Los políticos han de servir para entendernos, para evitar guerras y garantizar derechos. Me jode que los políticos metan cizaña en este país tan magnífico, cruel, terrible y entrañable".
La lucidez que destilan estas palabras pertenece a Ramón Fontserè, el nuevo director de "Els Joglars", la compañía de teatro que durante cincuenta años nos ha recordado lo que ya anticipó Aristófanes: puede haber teatro sin política, pero no hay política sin teatro. Fontserè ha retratado con pocas palabras el mal de nuestro tiempo. Mal que no es otro que el asentamiento de una casta que ha hecho de la política su "modus vivendi". Algunos viven de crear problemas ("sembrar cizaña") para ofrecerse, después, a gestionar la salida a los laberintos que ellos mismos construyen. Otros están en la política porque no tienen oficio o si lo tienen, jamás han puesto a prueba sus destrezas para ganarse las alubias. Son los menos los que llegan impelidos por el noble impulso de ayudar a cambiar el mundo o, al menos, conseguir que el AVE llegue hasta su pueblo.

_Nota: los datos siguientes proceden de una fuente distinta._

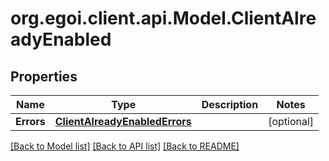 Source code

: 
# org.egoi.client.api.Model.ClientAlreadyEnabled

## Properties

Name | Type | Description | Notes
------------ | ------------- | ------------- | -------------
**Errors** | [**ClientAlreadyEnabledErrors**](ClientAlreadyEnabledErrors.md) |  | [optional] 

[[Back to Model list]](../README.md#documentation-for-models)
[[Back to API list]](../README.md#documentation-for-api-endpoints)
[[Back to README]](../README.md)

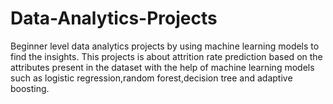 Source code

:# Data-Analytics-Projects
Beginner level data analytics projects by using machine learning models to find the insights.
This projects is about attrition rate prediction based on the attributes present in the dataset with the help of machine learning models such as logistic regression,random forest,decision tree and adaptive boosting.
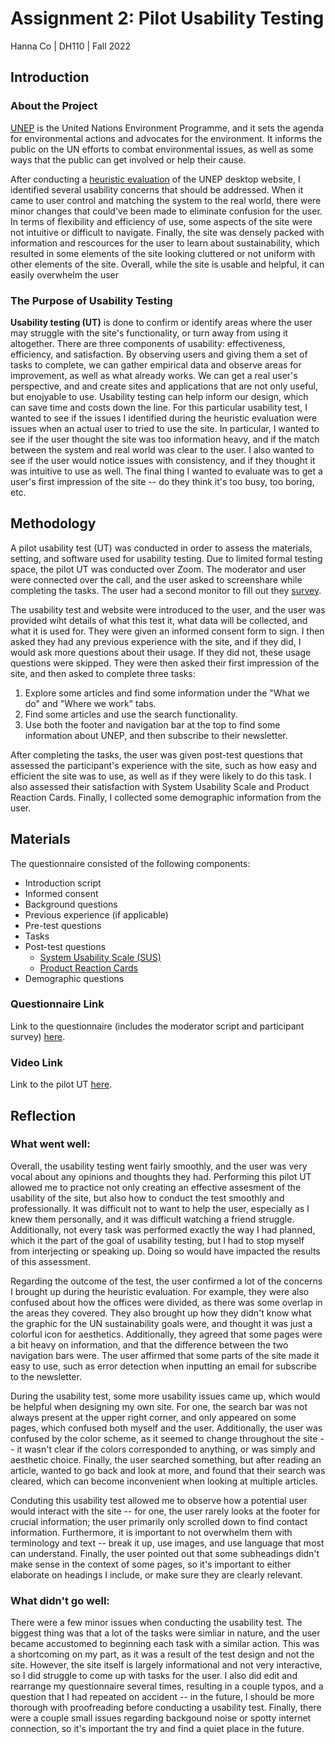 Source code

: # Assignment 2: Pilot Usability Testing

Hanna Co | DH110 | Fall 2022

## Introduction

### About the Project
[UNEP](https://www.unep.org/) is the United Nations Environment Programme, and it sets the agenda for environmental actions and advocates for the environment. It informs the public on the UN efforts to combat environmental issues, as well as some ways that the public can get involved or help their cause.

After conducting a [heuristic evaluation](https://github.com/hannaco/DH110/blob/main/Assignment1/README.md) of the UNEP desktop website, I identified several usability concerns that should be addressed. When it came to user control and matching the system to the real world, there were minor changes that could've been made to eliminate confusion for the user. In terms of flexibility and efficiency of use, some aspects of the site were not intuitive or difficult to navigate. Finally, the site was densely packed with information and rescources for the user to learn about sustainability, which resulted in some elements of the site looking cluttered or not uniform with other elements of the site. Overall, while the site is usable and helpful, it can easily overwhelm the user

### The Purpose of Usability Testing

**Usability testing (UT)** is done to confirm or identify areas where the user may struggle with the site's functionality, or turn away from using it altogether. There are three components of usability: effectiveness, efficiency, and satisfaction. By observing users and giving them a set of tasks to complete, we can gather empirical data and observe areas for improvement, as well as what already works. We can get a real user's perspective, and and create sites and applications that are not only useful, but enojyable to use. Usability testing can help inform our design, which can save time and costs down the line. For this particular usability test, I wanted to see if the issues I identified during the heuristic evaluation were issues when an actual user to tried to use the site. In particular, I wanted to see if the user thought the site was too information heavy, and if the match between the system and real world was clear to the user. I also wanted to see if the user would notice issues with consistency, and if they thought it was intuitive to use as well. The final thing I wanted to evaluate was to get a user's first impression of the site -- do they think it's too busy, too boring, etc.

## Methodology
A pilot usability test (UT) was conducted in order to assess the materials, setting, and software used for usability testing. Due to limited formal testing space, the pilot UT was conducted over Zoom. The moderator and user were connected over the call, and the user asked to screenshare while completing the tasks. The user had a second monitor to fill out they [survey](https://forms.gle/KmD63bt4S3oAK1mv6).

The usability test and website were introduced to the user, and the user was provided wiht details of what this test it, what data will be collected, and what it is used for. They were given an informed consent form to sign. I then asked they had any previous experience with the site, and if they did, I would ask more questions about their usage. If they did not, these usage questions were skipped. They were then asked their first impression of the site, and then asked to complete three tasks:

1. Explore some articles and find some information under the "What we do" and "Where we work" tabs.
3. Find some articles and use the search functionality.
4. Use both the footer and navigation bar at the top to find some information about UNEP, and then subscribe to their newsletter.

After completing the tasks, the user was given post-test questions that assessed the participant's experience with the site, such as how easy and efficient the site was to use, as well as if they were likely to do this task. I also assessed their satisfaction with System Usability Scale and Product Reaction Cards. Finally, I collected some demographic information from the user.
## Materials

The questionnaire consisted of the following components:
* Introduction script
* Informed consent
* Background questions
* Previous experience (if applicable)
* Pre-test questions
* Tasks
* Post-test questions
  * [System Usability Scale (SUS)](https://www.usability.gov/how-to-and-tools/methods/system-usability-scale.html)
  * [Product Reaction Cards](https://www.nngroup.com/articles/microsoft-desirability-toolkit/)
* Demographic questions

### Questionnaire Link
Link to the questionnaire (includes the moderator script and participant survey) [here](https://forms.gle/KmD63bt4S3oAK1mv6).

### Video Link
Link to the pilot UT [here](https://drive.google.com/file/d/1f98OxBLvMpZGYLmNlRhs_cf5W1ZxP-Ww/view?usp=sharing).

## Reflection

### What went well:
Overall, the usability testing went fairly smoothly, and the user was very vocal about any opinions and thoughts they had. Performing this pilot UT allowed me to practice not only creating an effective assesment of the usability of the site, but also how to conduct the test smoothly and professionally. It was difficult not to want to help the user, especially as I knew them personally, and it was difficult watching a friend struggle. Additionally, not every task was performed exactly the way I had planned, which it the part of the goal of usability testing, but I had to stop myself from interjecting or speaking up. Doing so would have impacted the results of this assessment.

Regarding the outcome of the test, the user confirmed a lot of the concerns I brought up during the heuristic evaluation. For example, they were also confused about how the offices were divided, as there was some overlap in the areas they covered. They also brought up how they didn't know what the graphic for the UN sustainability goals were, and thought it was just a colorful icon for aesthetics. Additionally, they agreed that some pages were a bit heavy on information, and that the difference between the two navigation bars were. The user affirmed that some parts of the site made it easy to use, such as error detection when inputting an email for subscribe to the newsletter.

During the usability test, some more usability issues came up, which would be helpful when designing my own site. For one, the search bar was not always present at the upper right corner, and only appeared on some pages, which confused both myself and the user. Additionally, the user was confused by the color scheme, as it seemed to change throughout the site -- it wasn't clear if the colors corresponded to anything, or was simply and aesthetic choice. Finally, the user searched something, but after reading an article, wanted to go back and look at more, and found that their search was cleared, which can become inconvenient when looking at multiple articles.

Conduting this usability test allowed me to observe how a potential user would interact with the site -- for one, the user rarely looks at the footer for crucial information; the user primarily only scrolled down to find contact information. Furthermore, it is important to not overwhelm them with terminology and text -- break it up, use images, and use language that most can understand. Finally, the user pointed out that some subheadings didn't make sense in the context of some pages, so it's important to either elaborate on headings I include, or make sure they are clearly relevant.

### What didn't go well:
There were a few minor issues when conducting the usability test. The biggest thing was that a lot of the tasks were simliar in nature, and the user became accustomed to beginning each task with a similar action. This was a shortcoming on my part, as it was a result of the test design and not the site. However, the site itself is largely informational and not very interactive, so I did struggle to come up with tasks for the user. I also did edit and rearrange my questionnaire several times, resulting in a couple typos, and a question that I had repeated on accident -- in the future, I should be more thorough with proofreading before conducting a usability test. Finally, there were a couple small issues regarding backgound noise or spotty internet connection, so it's important the try and find a quiet place in the future.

En todos los partidos, quienes han hecho de la política el barco con el que alcanzar la orilla de la jubilación suelen ser voces en espera de batuta. El que desafina se arriesga a perder puesto en las listas, así que lo normal es que otee los telediarios a la espera de oír lo que dicen los jefes. Por desgracia, los jefes, no pocas veces, se dedican a sembrar cizaña. Por ejemplo, la que estos días nos lleva a preguntarnos si es teatro o es realidad eso que ha dicho Artur Mas, el presidente de la "Generalitat", de que tiene una misión histórica que cumplir empujando a los catalanes a la aventura secesionista en vez de ocuparse de los casi ochocientos mil parados que hay en Cataluña o los sesenta mil enfermos en espera de una cita de quirófano. Lo dicho, no hay política sin teatro. Lo malo es que no siempre lo que se aúpa hasta el escenario de la vida pública es una comedia.